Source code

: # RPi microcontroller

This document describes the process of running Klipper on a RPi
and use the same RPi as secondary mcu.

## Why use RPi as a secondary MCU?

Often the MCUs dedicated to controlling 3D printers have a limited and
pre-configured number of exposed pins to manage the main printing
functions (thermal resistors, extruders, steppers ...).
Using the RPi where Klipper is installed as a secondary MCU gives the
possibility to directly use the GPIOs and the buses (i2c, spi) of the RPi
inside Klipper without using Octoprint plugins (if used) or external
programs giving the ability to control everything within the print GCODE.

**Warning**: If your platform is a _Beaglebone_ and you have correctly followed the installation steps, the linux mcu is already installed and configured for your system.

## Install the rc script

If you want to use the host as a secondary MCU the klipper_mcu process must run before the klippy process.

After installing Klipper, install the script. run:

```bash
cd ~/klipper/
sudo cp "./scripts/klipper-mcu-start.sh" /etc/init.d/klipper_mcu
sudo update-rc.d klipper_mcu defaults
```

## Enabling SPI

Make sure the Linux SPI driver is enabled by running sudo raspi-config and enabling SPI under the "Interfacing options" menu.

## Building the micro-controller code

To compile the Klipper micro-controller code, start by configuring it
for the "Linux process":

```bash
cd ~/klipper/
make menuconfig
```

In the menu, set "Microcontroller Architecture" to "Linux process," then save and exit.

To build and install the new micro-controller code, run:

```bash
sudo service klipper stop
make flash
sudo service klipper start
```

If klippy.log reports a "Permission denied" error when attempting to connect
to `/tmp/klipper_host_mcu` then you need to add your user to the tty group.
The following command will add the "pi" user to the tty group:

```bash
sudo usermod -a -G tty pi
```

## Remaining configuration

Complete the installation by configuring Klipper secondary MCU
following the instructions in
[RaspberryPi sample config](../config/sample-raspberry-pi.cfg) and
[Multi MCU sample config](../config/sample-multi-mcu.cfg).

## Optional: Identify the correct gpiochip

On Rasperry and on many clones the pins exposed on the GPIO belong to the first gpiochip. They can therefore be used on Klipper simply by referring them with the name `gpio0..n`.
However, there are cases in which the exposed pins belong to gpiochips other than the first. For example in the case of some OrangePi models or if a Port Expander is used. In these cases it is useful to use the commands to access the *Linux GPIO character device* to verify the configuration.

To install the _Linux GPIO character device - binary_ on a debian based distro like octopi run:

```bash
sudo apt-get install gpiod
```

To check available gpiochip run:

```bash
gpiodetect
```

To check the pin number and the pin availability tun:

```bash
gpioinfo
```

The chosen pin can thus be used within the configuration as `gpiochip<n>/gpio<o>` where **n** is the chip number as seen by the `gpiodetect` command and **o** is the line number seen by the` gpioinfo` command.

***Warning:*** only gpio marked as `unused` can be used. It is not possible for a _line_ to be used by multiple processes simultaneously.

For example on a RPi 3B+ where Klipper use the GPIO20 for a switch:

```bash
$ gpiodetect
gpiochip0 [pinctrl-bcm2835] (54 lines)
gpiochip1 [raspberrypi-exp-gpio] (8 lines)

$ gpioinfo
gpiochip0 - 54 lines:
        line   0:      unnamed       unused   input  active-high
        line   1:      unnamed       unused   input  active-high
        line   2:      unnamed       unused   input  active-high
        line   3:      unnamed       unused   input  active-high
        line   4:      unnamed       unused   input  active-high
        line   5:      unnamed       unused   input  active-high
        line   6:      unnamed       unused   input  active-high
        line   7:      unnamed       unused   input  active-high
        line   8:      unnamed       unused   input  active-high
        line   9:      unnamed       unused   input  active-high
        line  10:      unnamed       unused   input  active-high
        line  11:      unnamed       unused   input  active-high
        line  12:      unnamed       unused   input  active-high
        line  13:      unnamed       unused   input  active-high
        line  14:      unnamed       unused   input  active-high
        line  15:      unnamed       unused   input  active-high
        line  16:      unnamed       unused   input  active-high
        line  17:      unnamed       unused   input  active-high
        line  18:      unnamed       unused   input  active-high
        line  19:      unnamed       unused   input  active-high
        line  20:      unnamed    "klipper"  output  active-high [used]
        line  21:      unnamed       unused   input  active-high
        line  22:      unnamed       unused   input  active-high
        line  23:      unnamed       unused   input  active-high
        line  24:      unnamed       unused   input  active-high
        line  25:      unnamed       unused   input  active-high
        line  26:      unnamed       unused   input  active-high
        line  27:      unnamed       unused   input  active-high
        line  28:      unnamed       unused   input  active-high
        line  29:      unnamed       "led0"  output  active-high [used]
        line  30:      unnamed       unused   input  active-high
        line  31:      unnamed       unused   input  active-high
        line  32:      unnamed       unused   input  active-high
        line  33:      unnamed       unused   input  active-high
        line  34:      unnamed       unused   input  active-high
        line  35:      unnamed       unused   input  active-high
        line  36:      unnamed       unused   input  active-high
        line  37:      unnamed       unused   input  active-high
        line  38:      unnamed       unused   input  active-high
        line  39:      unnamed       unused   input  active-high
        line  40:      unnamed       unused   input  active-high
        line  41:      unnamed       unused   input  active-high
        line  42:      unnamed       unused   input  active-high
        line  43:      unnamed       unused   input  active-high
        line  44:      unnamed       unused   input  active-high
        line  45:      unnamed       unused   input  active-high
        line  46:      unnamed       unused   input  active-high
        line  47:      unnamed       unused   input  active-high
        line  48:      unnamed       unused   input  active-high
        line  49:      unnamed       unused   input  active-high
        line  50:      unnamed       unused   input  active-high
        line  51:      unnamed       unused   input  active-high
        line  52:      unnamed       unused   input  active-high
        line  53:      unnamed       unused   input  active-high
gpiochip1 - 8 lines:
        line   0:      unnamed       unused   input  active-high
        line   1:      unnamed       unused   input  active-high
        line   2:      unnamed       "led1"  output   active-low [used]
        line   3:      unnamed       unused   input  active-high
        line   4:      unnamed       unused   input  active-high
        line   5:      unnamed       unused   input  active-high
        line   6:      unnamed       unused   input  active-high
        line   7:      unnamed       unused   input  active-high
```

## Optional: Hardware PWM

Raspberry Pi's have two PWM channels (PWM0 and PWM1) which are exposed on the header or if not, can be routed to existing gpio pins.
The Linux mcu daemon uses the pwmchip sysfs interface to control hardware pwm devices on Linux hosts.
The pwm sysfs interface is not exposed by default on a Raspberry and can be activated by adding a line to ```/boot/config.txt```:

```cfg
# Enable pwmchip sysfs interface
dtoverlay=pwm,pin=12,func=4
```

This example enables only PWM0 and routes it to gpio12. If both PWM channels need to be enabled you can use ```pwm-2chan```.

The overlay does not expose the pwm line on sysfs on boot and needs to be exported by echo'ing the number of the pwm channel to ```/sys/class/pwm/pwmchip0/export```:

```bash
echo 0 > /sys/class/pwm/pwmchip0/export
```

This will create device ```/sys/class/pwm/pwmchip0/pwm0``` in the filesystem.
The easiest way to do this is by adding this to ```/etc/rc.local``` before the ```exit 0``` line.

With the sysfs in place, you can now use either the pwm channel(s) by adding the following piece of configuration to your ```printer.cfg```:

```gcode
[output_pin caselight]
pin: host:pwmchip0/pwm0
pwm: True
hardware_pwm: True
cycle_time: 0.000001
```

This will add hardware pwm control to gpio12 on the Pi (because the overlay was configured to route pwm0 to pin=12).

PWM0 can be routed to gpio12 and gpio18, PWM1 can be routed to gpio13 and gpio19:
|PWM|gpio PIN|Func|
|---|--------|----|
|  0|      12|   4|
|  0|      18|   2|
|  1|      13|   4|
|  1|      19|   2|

============================================================

> **What is being asked**
Copy, please, every line from the start of the entries down to the line that holds "In the menu, set", with both of those lines included and no others.

> **Answer area**
Source code

: # RPi microcontroller

This document describes the process of running Klipper on a RPi
and use the same RPi as secondary mcu.

## Why use RPi as a secondary MCU?

Often the MCUs dedicated to controlling 3D printers have a limited and
pre-configured number of exposed pins to manage the main printing
functions (thermal resistors, extruders, steppers ...).
Using the RPi where Klipper is installed as a secondary MCU gives the
possibility to directly use the GPIOs and the buses (i2c, spi) of the RPi
inside Klipper without using Octoprint plugins (if used) or external
programs giving the ability to control everything within the print GCODE.

**Warning**: If your platform is a _Beaglebone_ and you have correctly followed the installation steps, the linux mcu is already installed and configured for your system.

## Install the rc script

If you want to use the host as a secondary MCU the klipper_mcu process must run before the klippy process.

After installing Klipper, install the script. run:

```bash
cd ~/klipper/
sudo cp "./scripts/klipper-mcu-start.sh" /etc/init.d/klipper_mcu
sudo update-rc.d klipper_mcu defaults
```

## Enabling SPI

Make sure the Linux SPI driver is enabled by running sudo raspi-config and enabling SPI under the "Interfacing options" menu.

## Building the micro-controller code

To compile the Klipper micro-controller code, start by configuring it
for the "Linux process":

```bash
cd ~/klipper/
make menuconfig
```

In the menu, set "Microcontroller Architecture" to "Linux process," then save and exit.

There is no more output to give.